Extracted data entries:
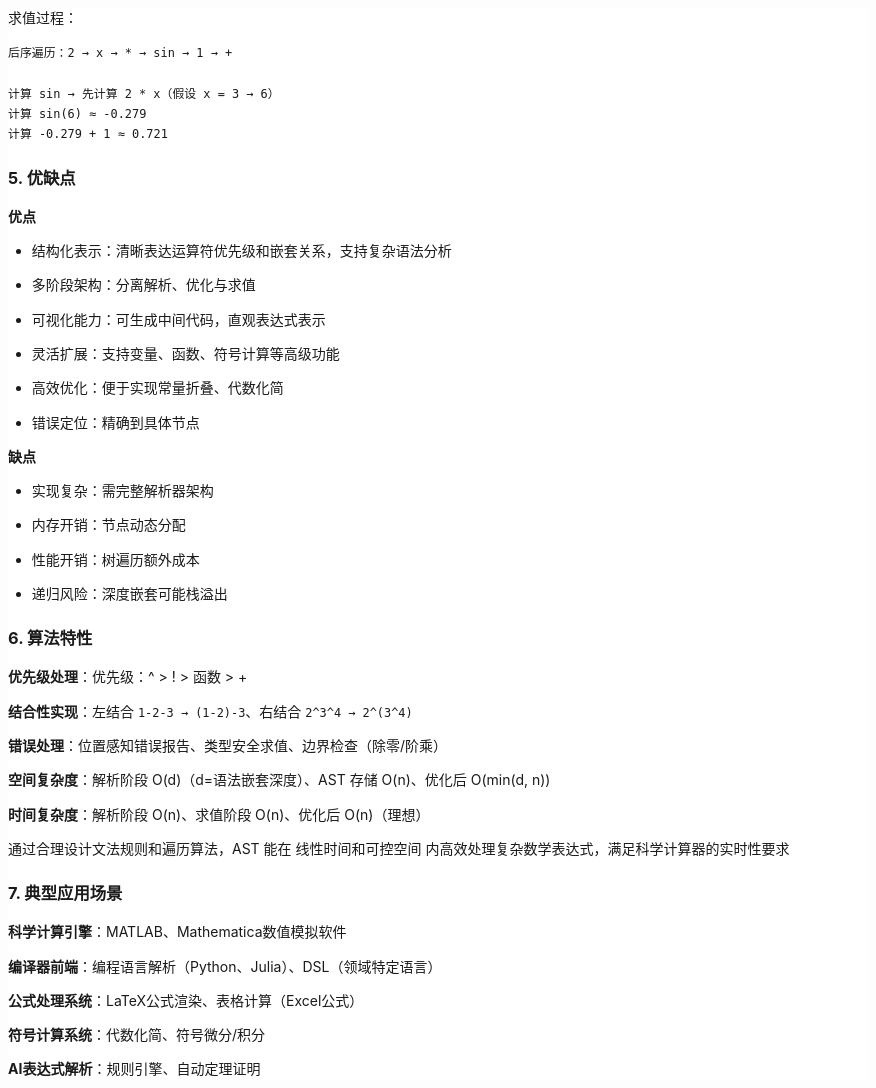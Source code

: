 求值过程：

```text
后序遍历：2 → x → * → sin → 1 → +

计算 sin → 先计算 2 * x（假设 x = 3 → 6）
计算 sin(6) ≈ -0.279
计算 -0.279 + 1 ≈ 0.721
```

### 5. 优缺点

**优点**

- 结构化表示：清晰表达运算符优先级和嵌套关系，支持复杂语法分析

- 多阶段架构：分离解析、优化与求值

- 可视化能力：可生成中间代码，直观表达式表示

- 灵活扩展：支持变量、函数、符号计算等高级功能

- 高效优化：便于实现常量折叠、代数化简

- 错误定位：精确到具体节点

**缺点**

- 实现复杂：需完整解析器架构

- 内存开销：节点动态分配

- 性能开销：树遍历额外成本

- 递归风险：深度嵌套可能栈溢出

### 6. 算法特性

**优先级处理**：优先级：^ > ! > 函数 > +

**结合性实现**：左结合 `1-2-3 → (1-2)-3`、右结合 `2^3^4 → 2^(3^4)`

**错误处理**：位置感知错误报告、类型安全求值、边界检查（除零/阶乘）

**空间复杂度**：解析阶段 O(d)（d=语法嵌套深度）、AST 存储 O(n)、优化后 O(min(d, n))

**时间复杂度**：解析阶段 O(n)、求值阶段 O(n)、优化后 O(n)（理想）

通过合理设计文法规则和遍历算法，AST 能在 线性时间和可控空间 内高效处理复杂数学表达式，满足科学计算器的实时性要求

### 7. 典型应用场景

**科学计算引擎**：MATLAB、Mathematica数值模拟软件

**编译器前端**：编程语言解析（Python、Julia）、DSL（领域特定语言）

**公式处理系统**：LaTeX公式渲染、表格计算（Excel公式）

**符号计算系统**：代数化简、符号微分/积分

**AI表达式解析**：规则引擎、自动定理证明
* * *
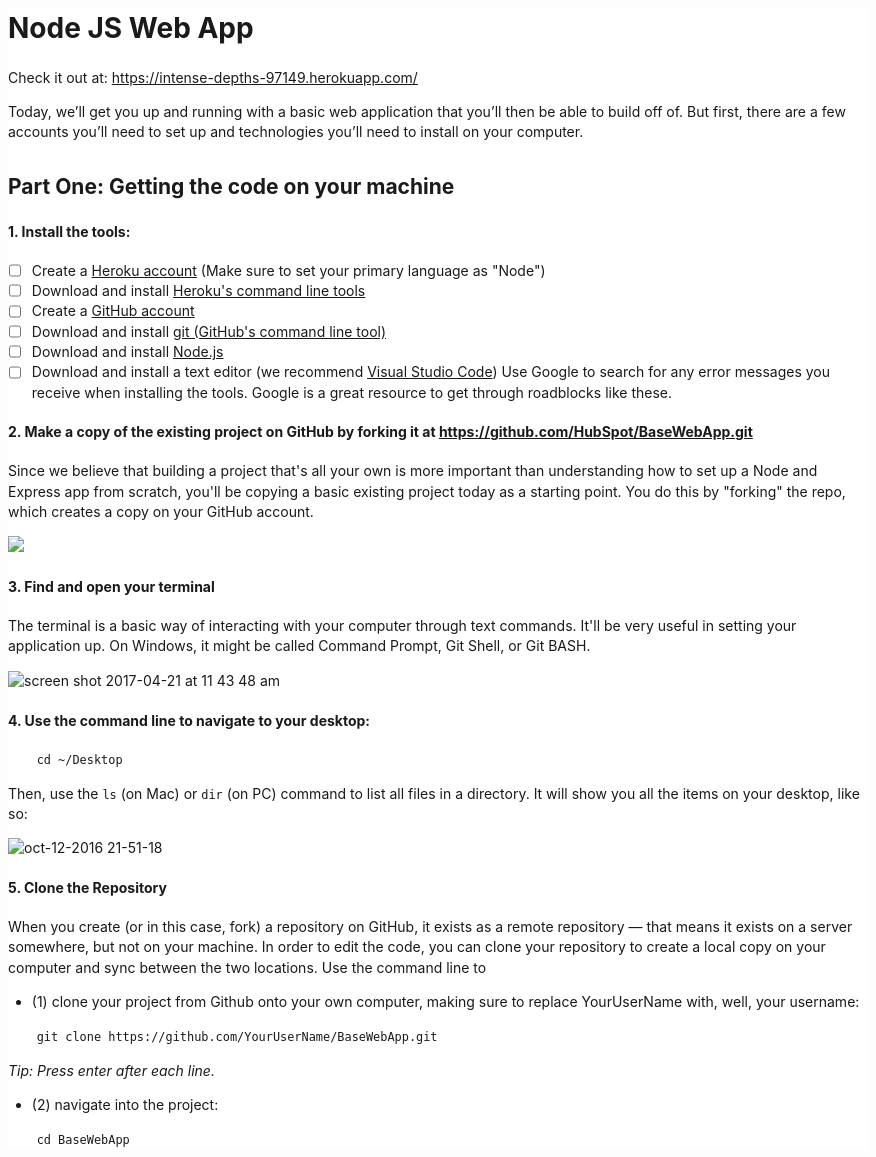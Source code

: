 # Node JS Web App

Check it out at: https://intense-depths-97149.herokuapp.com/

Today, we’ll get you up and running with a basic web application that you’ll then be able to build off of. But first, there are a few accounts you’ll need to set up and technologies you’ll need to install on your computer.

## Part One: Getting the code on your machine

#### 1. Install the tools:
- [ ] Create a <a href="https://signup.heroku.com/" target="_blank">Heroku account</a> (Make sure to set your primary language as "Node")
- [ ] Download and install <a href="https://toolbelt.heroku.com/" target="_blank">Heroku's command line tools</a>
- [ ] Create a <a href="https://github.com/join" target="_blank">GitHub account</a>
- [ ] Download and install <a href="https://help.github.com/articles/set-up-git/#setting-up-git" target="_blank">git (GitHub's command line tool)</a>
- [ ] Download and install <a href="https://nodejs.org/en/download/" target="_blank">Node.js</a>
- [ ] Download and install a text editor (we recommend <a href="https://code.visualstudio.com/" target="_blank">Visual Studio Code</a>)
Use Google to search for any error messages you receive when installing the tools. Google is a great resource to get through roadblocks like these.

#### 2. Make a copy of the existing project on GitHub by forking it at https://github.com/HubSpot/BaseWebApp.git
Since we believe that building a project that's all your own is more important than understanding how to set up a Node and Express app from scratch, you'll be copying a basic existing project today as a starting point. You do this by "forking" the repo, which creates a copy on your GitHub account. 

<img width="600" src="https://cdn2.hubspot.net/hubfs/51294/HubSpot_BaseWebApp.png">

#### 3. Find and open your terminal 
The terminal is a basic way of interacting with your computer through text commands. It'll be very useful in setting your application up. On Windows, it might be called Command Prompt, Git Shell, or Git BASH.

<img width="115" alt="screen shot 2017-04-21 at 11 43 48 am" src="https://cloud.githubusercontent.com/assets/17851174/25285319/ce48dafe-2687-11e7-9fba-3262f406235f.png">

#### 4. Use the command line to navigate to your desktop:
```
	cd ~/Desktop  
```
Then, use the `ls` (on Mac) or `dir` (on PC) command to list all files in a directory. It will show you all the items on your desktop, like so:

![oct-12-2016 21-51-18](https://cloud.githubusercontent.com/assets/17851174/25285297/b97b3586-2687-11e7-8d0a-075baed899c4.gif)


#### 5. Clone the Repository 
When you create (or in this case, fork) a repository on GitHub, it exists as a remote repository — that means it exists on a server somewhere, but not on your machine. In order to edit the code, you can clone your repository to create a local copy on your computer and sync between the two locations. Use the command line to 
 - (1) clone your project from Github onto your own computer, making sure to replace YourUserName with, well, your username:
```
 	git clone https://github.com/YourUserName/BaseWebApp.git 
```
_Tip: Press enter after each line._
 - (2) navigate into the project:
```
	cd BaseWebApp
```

## What this task involves
When you reach the line with "Use Google to" in the records above, start writing out lines exactly, and stop once the line with "Then, use the" has been written; include nothing else.

## Response to this task
Use Google to search for any error messages you receive when installing the tools. Google is a great resource to get through roadblocks like these.

#### 2. Make a copy of the existing project on GitHub by forking it at https://github.com/HubSpot/BaseWebApp.git
Since we believe that building a project that's all your own is more important than understanding how to set up a Node and Express app from scratch, you'll be copying a basic existing project today as a starting point. You do this by "forking" the repo, which creates a copy on your GitHub account. 

<img width="600" src="https://cdn2.hubspot.net/hubfs/51294/HubSpot_BaseWebApp.png">

#### 3. Find and open your terminal 
The terminal is a basic way of interacting with your computer through text commands. It'll be very useful in setting your application up. On Windows, it might be called Command Prompt, Git Shell, or Git BASH.

<img width="115" alt="screen shot 2017-04-21 at 11 43 48 am" src="https://cloud.githubusercontent.com/assets/17851174/25285319/ce48dafe-2687-11e7-9fba-3262f406235f.png">

#### 4. Use the command line to navigate to your desktop:
```
	cd ~/Desktop  
```
Then, use the `ls` (on Mac) or `dir` (on PC) command to list all files in a directory. It will show you all the items on your desktop, like so:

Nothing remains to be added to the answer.